To love is to accept and embrace life with the other, the other and all others, and not try to control it by projecting your self-image above all interactions, which is fear. The opposite of love is not hate, nor – as you were told instead – indifference. What is polar to love is fear. When you are in fear you cannot love. When you are attached to a social self-image, you cannot help but fear that you may lose the status and standing of that self-image.
And I do not mean fear in the sense of being chased by a gunman or something. Just as suffering in life is more than physical pain, so fear is constantly alive in our minds, affecting our thoughts. Its real power is not as an instinctual emotion, but as a logic. We fear what might happen next and how people perceive us. We fear the other. We fear disobeying arbitrary religious doctrines. But all this is just fear, masks of it, and all this will only amount to a waste of your time. If you do not see it before, then on your deathbed you will see that all these games and guises of fear were a waste of your time. The sooner you see it, the earlier you can stop fearing so much.

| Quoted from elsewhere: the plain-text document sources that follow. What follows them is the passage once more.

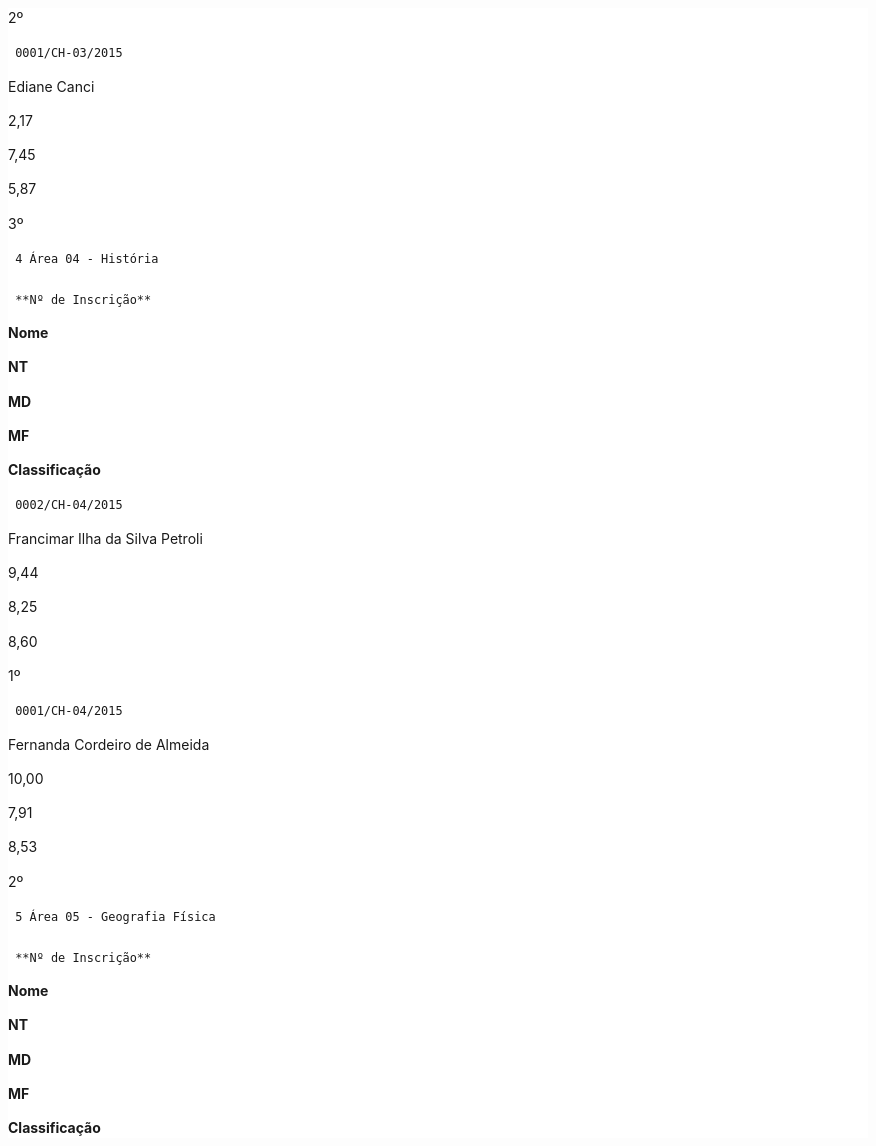    2º

     0001/CH-03/2015

   Ediane Canci

   2,17

   7,45

   5,87

   3º

     4 Área 04 - História

     **Nº de Inscrição**

   **Nome**

   **NT**

   **MD**

   **MF**

   **Classificação**

     0002/CH-04/2015

   Francimar Ilha da Silva Petroli

   9,44

   8,25

   8,60

   1º

     0001/CH-04/2015

   Fernanda Cordeiro de Almeida

   10,00

   7,91

   8,53

   2º

     5 Área 05 - Geografia Física

     **Nº de Inscrição**

   **Nome**

   **NT**

   **MD**

   **MF**

   **Classificação**
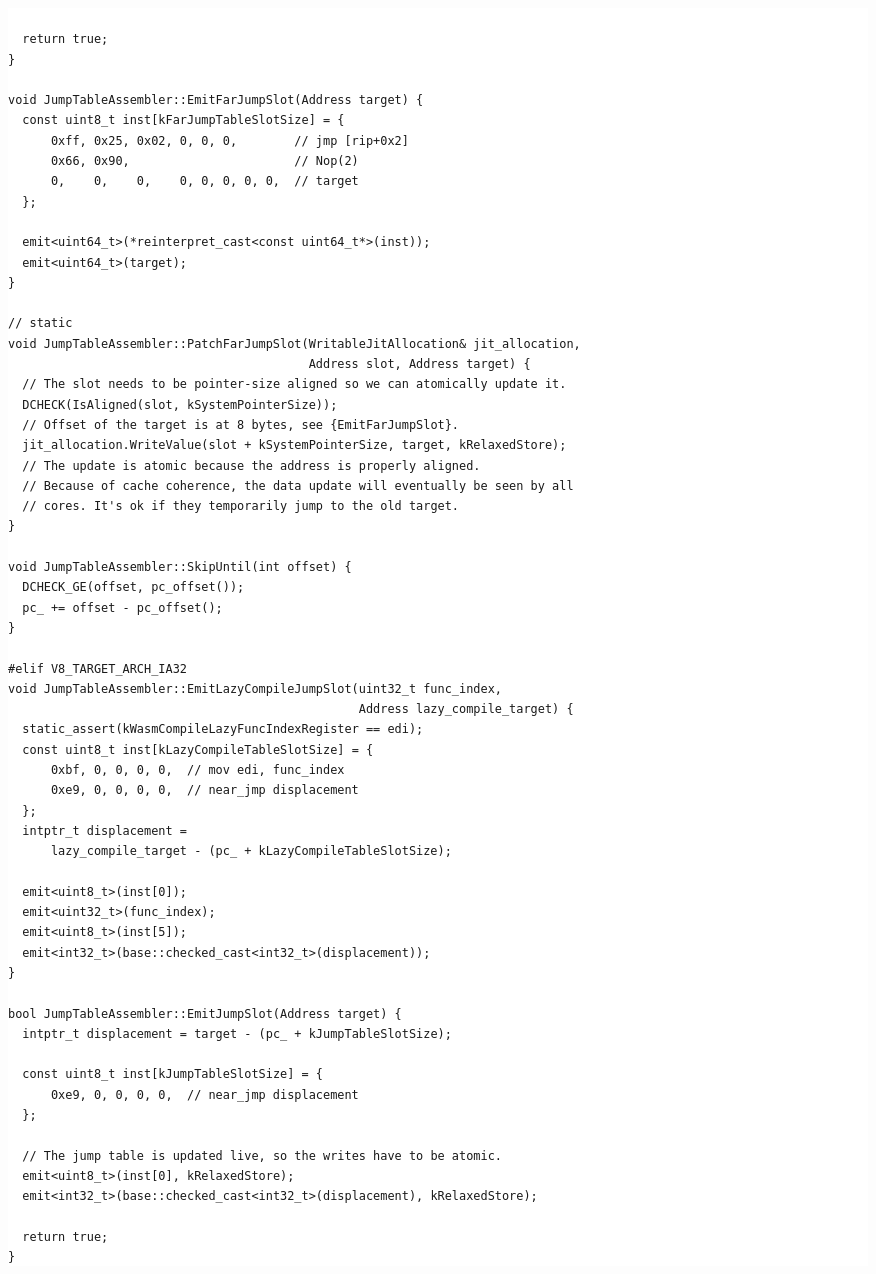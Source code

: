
 ```

  return true;
}

void JumpTableAssembler::EmitFarJumpSlot(Address target) {
  const uint8_t inst[kFarJumpTableSlotSize] = {
      0xff, 0x25, 0x02, 0, 0, 0,        // jmp [rip+0x2]
      0x66, 0x90,                       // Nop(2)
      0,    0,    0,    0, 0, 0, 0, 0,  // target
  };

  emit<uint64_t>(*reinterpret_cast<const uint64_t*>(inst));
  emit<uint64_t>(target);
}

// static
void JumpTableAssembler::PatchFarJumpSlot(WritableJitAllocation& jit_allocation,
                                          Address slot, Address target) {
  // The slot needs to be pointer-size aligned so we can atomically update it.
  DCHECK(IsAligned(slot, kSystemPointerSize));
  // Offset of the target is at 8 bytes, see {EmitFarJumpSlot}.
  jit_allocation.WriteValue(slot + kSystemPointerSize, target, kRelaxedStore);
  // The update is atomic because the address is properly aligned.
  // Because of cache coherence, the data update will eventually be seen by all
  // cores. It's ok if they temporarily jump to the old target.
}

void JumpTableAssembler::SkipUntil(int offset) {
  DCHECK_GE(offset, pc_offset());
  pc_ += offset - pc_offset();
}

#elif V8_TARGET_ARCH_IA32
void JumpTableAssembler::EmitLazyCompileJumpSlot(uint32_t func_index,
                                                 Address lazy_compile_target) {
  static_assert(kWasmCompileLazyFuncIndexRegister == edi);
  const uint8_t inst[kLazyCompileTableSlotSize] = {
      0xbf, 0, 0, 0, 0,  // mov edi, func_index
      0xe9, 0, 0, 0, 0,  // near_jmp displacement
  };
  intptr_t displacement =
      lazy_compile_target - (pc_ + kLazyCompileTableSlotSize);

  emit<uint8_t>(inst[0]);
  emit<uint32_t>(func_index);
  emit<uint8_t>(inst[5]);
  emit<int32_t>(base::checked_cast<int32_t>(displacement));
}

bool JumpTableAssembler::EmitJumpSlot(Address target) {
  intptr_t displacement = target - (pc_ + kJumpTableSlotSize);

  const uint8_t inst[kJumpTableSlotSize] = {
      0xe9, 0, 0, 0, 0,  // near_jmp displacement
  };

  // The jump table is updated live, so the writes have to be atomic.
  emit<uint8_t>(inst[0], kRelaxedStore);
  emit<int32_t>(base::checked_cast<int32_t>(displacement), kRelaxedStore);

  return true;
}

```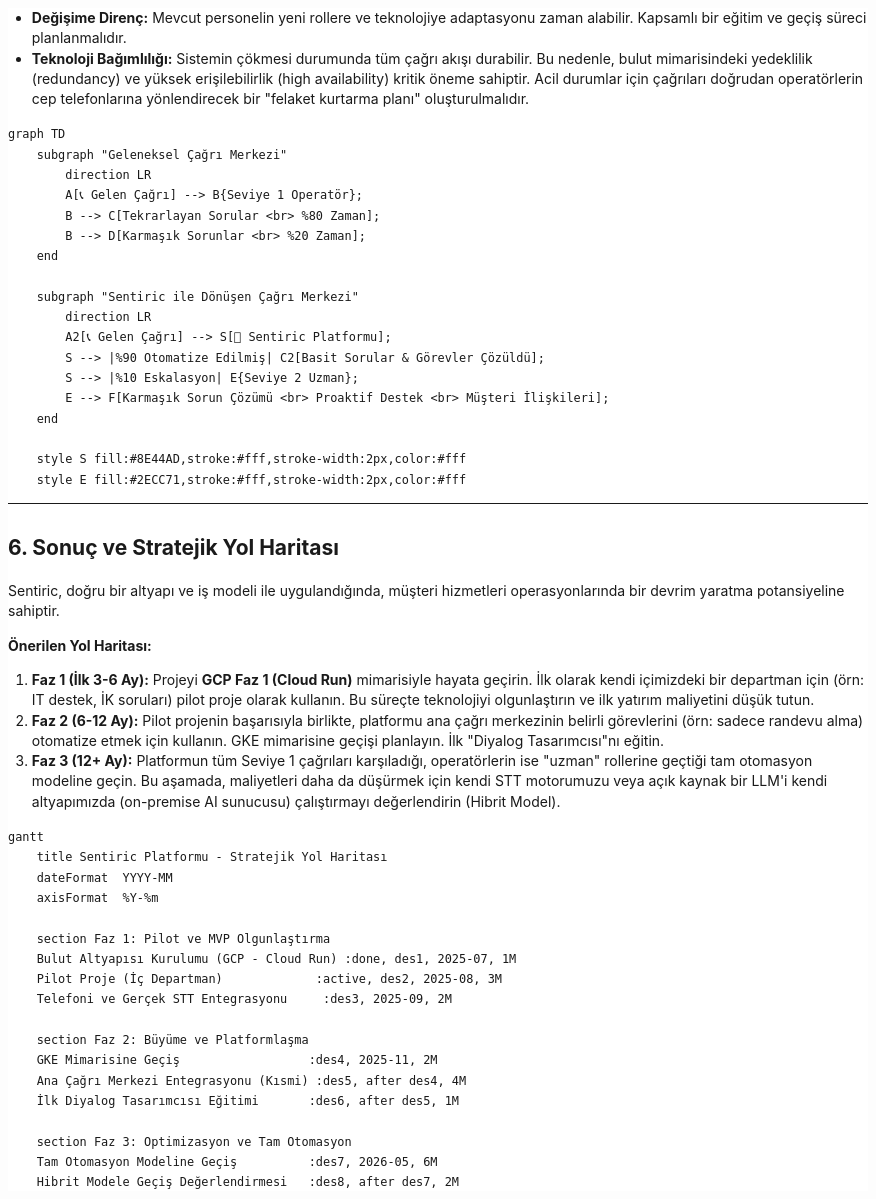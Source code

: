 *   **Değişime Direnç:** Mevcut personelin yeni rollere ve teknolojiye adaptasyonu zaman alabilir. Kapsamlı bir eğitim ve geçiş süreci planlanmalıdır.
*   **Teknoloji Bağımlılığı:** Sistemin çökmesi durumunda tüm çağrı akışı durabilir. Bu nedenle, bulut mimarisindeki yedeklilik (redundancy) ve yüksek erişilebilirlik (high availability) kritik öneme sahiptir. Acil durumlar için çağrıları doğrudan operatörlerin cep telefonlarına yönlendirecek bir "felaket kurtarma planı" oluşturulmalıdır.

```mermaid
graph TD
    subgraph "Geleneksel Çağrı Merkezi"
        direction LR
        A[📞 Gelen Çağrı] --> B{Seviye 1 Operatör};
        B --> C[Tekrarlayan Sorular <br> %80 Zaman];
        B --> D[Karmaşık Sorunlar <br> %20 Zaman];
    end

    subgraph "Sentiric ile Dönüşen Çağrı Merkezi"
        direction LR
        A2[📞 Gelen Çağrı] --> S[🤖 Sentiric Platformu];
        S --> |%90 Otomatize Edilmiş| C2[Basit Sorular & Görevler Çözüldü];
        S --> |%10 Eskalasyon| E{Seviye 2 Uzman};
        E --> F[Karmaşık Sorun Çözümü <br> Proaktif Destek <br> Müşteri İlişkileri];
    end

    style S fill:#8E44AD,stroke:#fff,stroke-width:2px,color:#fff
    style E fill:#2ECC71,stroke:#fff,stroke-width:2px,color:#fff
```

---

## 6. Sonuç ve Stratejik Yol Haritası

Sentiric, doğru bir altyapı ve iş modeli ile uygulandığında, müşteri hizmetleri operasyonlarında bir devrim yaratma potansiyeline sahiptir.

**Önerilen Yol Haritası:**
1.  **Faz 1 (İlk 3-6 Ay):** Projeyi **GCP Faz 1 (Cloud Run)** mimarisiyle hayata geçirin. İlk olarak kendi içimizdeki bir departman için (örn: IT destek, İK soruları) pilot proje olarak kullanın. Bu süreçte teknolojiyi olgunlaştırın ve ilk yatırım maliyetini düşük tutun.
2.  **Faz 2 (6-12 Ay):** Pilot projenin başarısıyla birlikte, platformu ana çağrı merkezinin belirli görevlerini (örn: sadece randevu alma) otomatize etmek için kullanın. GKE mimarisine geçişi planlayın. İlk "Diyalog Tasarımcısı"nı eğitin.
3.  **Faz 3 (12+ Ay):** Platformun tüm Seviye 1 çağrıları karşıladığı, operatörlerin ise "uzman" rollerine geçtiği tam otomasyon modeline geçin. Bu aşamada, maliyetleri daha da düşürmek için kendi STT motorumuzu veya açık kaynak bir LLM'i kendi altyapımızda (on-premise AI sunucusu) çalıştırmayı değerlendirin (Hibrit Model).

```mermaid
gantt
    title Sentiric Platformu - Stratejik Yol Haritası
    dateFormat  YYYY-MM
    axisFormat  %Y-%m
    
    section Faz 1: Pilot ve MVP Olgunlaştırma
    Bulut Altyapısı Kurulumu (GCP - Cloud Run) :done, des1, 2025-07, 1M
    Pilot Proje (İç Departman)             :active, des2, 2025-08, 3M
    Telefoni ve Gerçek STT Entegrasyonu     :des3, 2025-09, 2M

    section Faz 2: Büyüme ve Platformlaşma
    GKE Mimarisine Geçiş                  :des4, 2025-11, 2M
    Ana Çağrı Merkezi Entegrasyonu (Kısmi) :des5, after des4, 4M
    İlk Diyalog Tasarımcısı Eğitimi       :des6, after des5, 1M

    section Faz 3: Optimizasyon ve Tam Otomasyon
    Tam Otomasyon Modeline Geçiş          :des7, 2026-05, 6M
    Hibrit Modele Geçiş Değerlendirmesi   :des8, after des7, 2M
```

But if you lack the higher you cannot rise above fear, which is ego and pettiness. Any noble creed can raise you above fear, but only the Ancient Holy One abolishes fear by allowing you to love fully, in the cosmic sense of love as accepting and embracing co-determination with all of human existence which you encounter, all of existence even. Love your neighbor as yourself is not about smiling on the sidewalk, it is in your quietest moments to yourself, alone in a room praying, resigning yourself to the love and mercy of all others, believing in the possible love and mercy of all others – and God.
In this way you sacrifice ego to feed transcendent love – which is not basically the same as trying to be nicer to other people. No, and in one of those beautiful and unexplainable facts of religious striving, it is this which is really you being nice to yourself – because to discover and enclose yourself in that place of transcendent love is the best thing you can do for yourself. It is the rewarding but hard to get motivated for activity of the mind: a workout of the soul. It just feels good when it feels like God helps you love every person you interact with.
When I say that only the Holy One can rescue you from the slow death of fear and small-heartedness, I do not mean that I know more than you or know better than you, that I have solved the riddle of existence and that you should listen to me because I am so smart for having found this great profound answer, for having discovered that “God is real.” Aye, I too am tempted to roll my eyes at such statements, as most who are not avowed “believers” may do. I can make fun of avowed believers without compunction, because I am one of them.
When I say the Holy One saves you from fear and eternal disintegration, I do not speak down to you, my friend, but I gesticulate toward the sky, my hands upward in gratitude. Kierkegaard said “the good is a beginning and a completion,” and it is in that sense in which I thank God for having given me everything. God is not “the answer,” the end of your search. God is the beginning, God helps you get started, and God completes and seals all endeavors as only the giver of the good can do.